La bâtisse médiévale, qui fut la demeure du célèbre luthier entre 1667 et 1680, a repris vie, se muant en centre de formation pour de jeunes artisans et musiciens et lieu de pèlerinage pour les férus des quatre cordes. Se retrouver dans la maison où a vécu et créé le maître luthier de Crémone, «c'est magique, je sens les vibrations», s'exclame Fabrizio von Arx, un violoniste italo-suisse de 47 ans, à l'origine du projet de restauration de la Casa Stradivari. «C'est entre ces murs que le mythe Stradivarius est né et qu'a commencé à germer sa vision de la résonance parfaite du violon», s'émerveille-t-il lors d'une visite de la maison.

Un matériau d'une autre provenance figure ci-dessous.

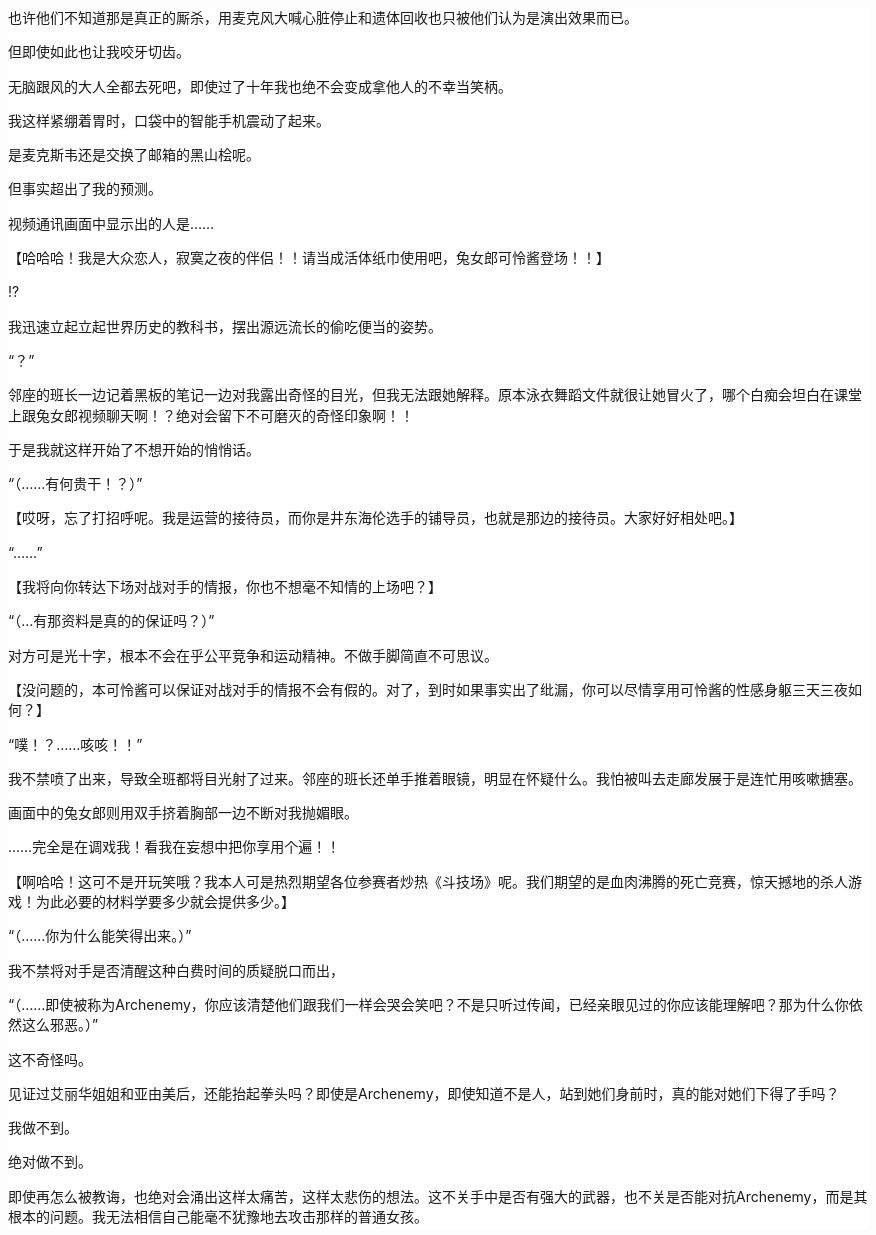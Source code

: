也许他们不知道那是真正的厮杀，用麦克风大喊心脏停止和遗体回收也只被他们认为是演出效果而已。

但即使如此也让我咬牙切齿。

无脑跟风的大人全都去死吧，即使过了十年我也绝不会变成拿他人的不幸当笑柄。

我这样紧绷着胃时，口袋中的智能手机震动了起来。

是麦克斯韦还是交换了邮箱的黑山桧呢。

但事实超出了我的预测。

视频通讯画面中显示出的人是……

【哈哈哈！我是大众恋人，寂寞之夜的伴侣！！请当成活体纸巾使用吧，兔女郎可怜酱登场！！】

!?

我迅速立起立起世界历史的教科书，摆出源远流长的偷吃便当的姿势。

“？”

邻座的班长一边记着黑板的笔记一边对我露出奇怪的目光，但我无法跟她解释。原本泳衣舞蹈文件就很让她冒火了，哪个白痴会坦白在课堂上跟兔女郎视频聊天啊！？绝对会留下不可磨灭的奇怪印象啊！！

于是我就这样开始了不想开始的悄悄话。

“（……有何贵干！？）”

【哎呀，忘了打招呼呢。我是运营的接待员，而你是井东海伦选手的铺导员，也就是那边的接待员。大家好好相处吧。】

“……”

【我将向你转达下场对战对手的情报，你也不想毫不知情的上场吧？】

“（…有那资料是真的的保证吗？）”

对方可是光十字，根本不会在乎公平竞争和运动精神。不做手脚简直不可思议。

【没问题的，本可怜酱可以保证对战对手的情报不会有假的。对了，到时如果事实出了纰漏，你可以尽情享用可怜酱的性感身躯三天三夜如何？】

“噗！？……咳咳！！”

我不禁喷了出来，导致全班都将目光射了过来。邻座的班长还单手推着眼镜，明显在怀疑什么。我怕被叫去走廊发展于是连忙用咳嗽搪塞。

画面中的兔女郎则用双手挤着胸部一边不断对我抛媚眼。

……完全是在调戏我！看我在妄想中把你享用个遍！！

【啊哈哈！这可不是开玩笑哦？我本人可是热烈期望各位参赛者炒热《斗技场》呢。我们期望的是血肉沸腾的死亡竞赛，惊天撼地的杀人游戏！为此必要的材料学要多少就会提供多少。】

“（……你为什么能笑得出来。）”

我不禁将对手是否清醒这种白费时间的质疑脱口而出，

“（……即使被称为Archenemy，你应该清楚他们跟我们一样会哭会笑吧？不是只听过传闻，已经亲眼见过的你应该能理解吧？那为什么你依然这么邪恶。）”

这不奇怪吗。

见证过艾丽华姐姐和亚由美后，还能抬起拳头吗？即使是Archenemy，即使知道不是人，站到她们身前时，真的能对她们下得了手吗？

我做不到。

绝对做不到。

即使再怎么被教诲，也绝对会涌出这样太痛苦，这样太悲伤的想法。这不关手中是否有强大的武器，也不关是否能对抗Archenemy，而是其根本的问题。我无法相信自己能毫不犹豫地去攻击那样的普通女孩。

Au bout d'un an et demi de travaux, l'édifice, où le luthier vivait avec sa première femme et leurs six enfants, a rouvert mardi au public, grâce à la Fondation Casa Stradivari créée en 2021 par le violoniste. Si les poutres d'origine du salon au premier étage ont pu être restaurées, il n'y a plus de trace de l'atelier au rez-de-chaussée, transféré dans une autre maison à Crémone qui a été démolie. Désormais, deux établis de luthier y ont été réinstallés. La mystérieuse «altana», une terrasse couverte sur le toit, entourée d'épais murs en brique, est elle restée intacte et continue à alimenter la légende. «C'est là qu'il suspendait ses violons pour les sécher à la lumière du coucher de soleil.
D'où la couleur énigmatique de leur vernis, entre le rouge, le brun et l'orange», raconte Fabrizio von Arx à l'AFP. «Avec la chaleur et l'humidité qui prévaut à Crémone, le bois des violons bouge beaucoup et après il se stabilise mieux», explique-t-il, y voyant un des secrets de la sonorité extraordinaire des Stradivarius.
A l'inverse, «la formule du vernis», scrutée à la loupe par d'innombrables scientifiques, «était la même que celle utilisée par les autres luthiers de Crémone», assure ce virtuose. Autre recette de son succès fulgurant, «après le travail, il passait du temps au salon avec ses copains musiciens pour écouter ses violons et les perfectionner avec leur aide». L'obsession du son parfait a aussi poussé Fabrizio von Arx à acquérir en 2017, avec l'aide d'un mécène suisse, un Stradivarius de 1720, le Madrileno, pour 8 millions de francs suisses. «C'était le coup de foudre», confie le violoniste, qui l'a même fait bénir par un cardinal dans la basilique Saint-Marc à Venise en le renommant The Angel. Des 1100 violons, violoncelles, altos et autres instruments à cordes sortis de l'atelier du luthier décédé en 1737 à 93 ans, il en reste désormais environ 650. Le record lors d'une vente aux enchères remonte à 2011, quand un Stradivarius baptisé «Lady Blunt» avait été vendu 15,89 millions de dollars.
A la recherche du son parfait
Bénédicte Friedmann, une Française âgée de 48 ans, fait partie des plus de 180 luthiers installés à Crémone, ville qui compte à peine 70 000 habitants. «Stradivarius a eu le génie de porter l'instrument à une perfection aussi bien acoustique qu'esthétique, c'est le maître inégalé», reconnaît-elle Des gouges, ciseaux, canifs, scies et petits rabots à bois s'entassent sur son établi. Avec minutie, la luthière s'affaire à enclaver le manche dans le coffre d'un violon commandé par un musicien, avant d'appliquer le vernis et d'assembler l'âme, les chevalets et les cordes. Violoniste de formation, c'est elle-même qui teste ses créations une fois montées, après un mois et demi de travail. Elle utilise toujours les mêmes techniques qu'il y a 300 ou 400 ans, «ce qui a changé ce sont seulement les outils qui se sont un peu modernisés».
Quant aux secrets de Stradivarius, elle confirme que «le vernis est très important du point de vue acoustique, car s'il est trop dur, il empêche le violon de vibrer». Mais elle juge qu'il n'y a pas de recette miracle, tout comme Fausto Cacciatori, conservateur du Musée du violon de Crémone. Il est catégorique : «Le secret, c'est l'homme Stradivari, ses capacités extraordinaires, sa maestria artisanale. C'est un homme qui n'a jamais cessé d'expérimenter, toujours à la recherche du son parfait.»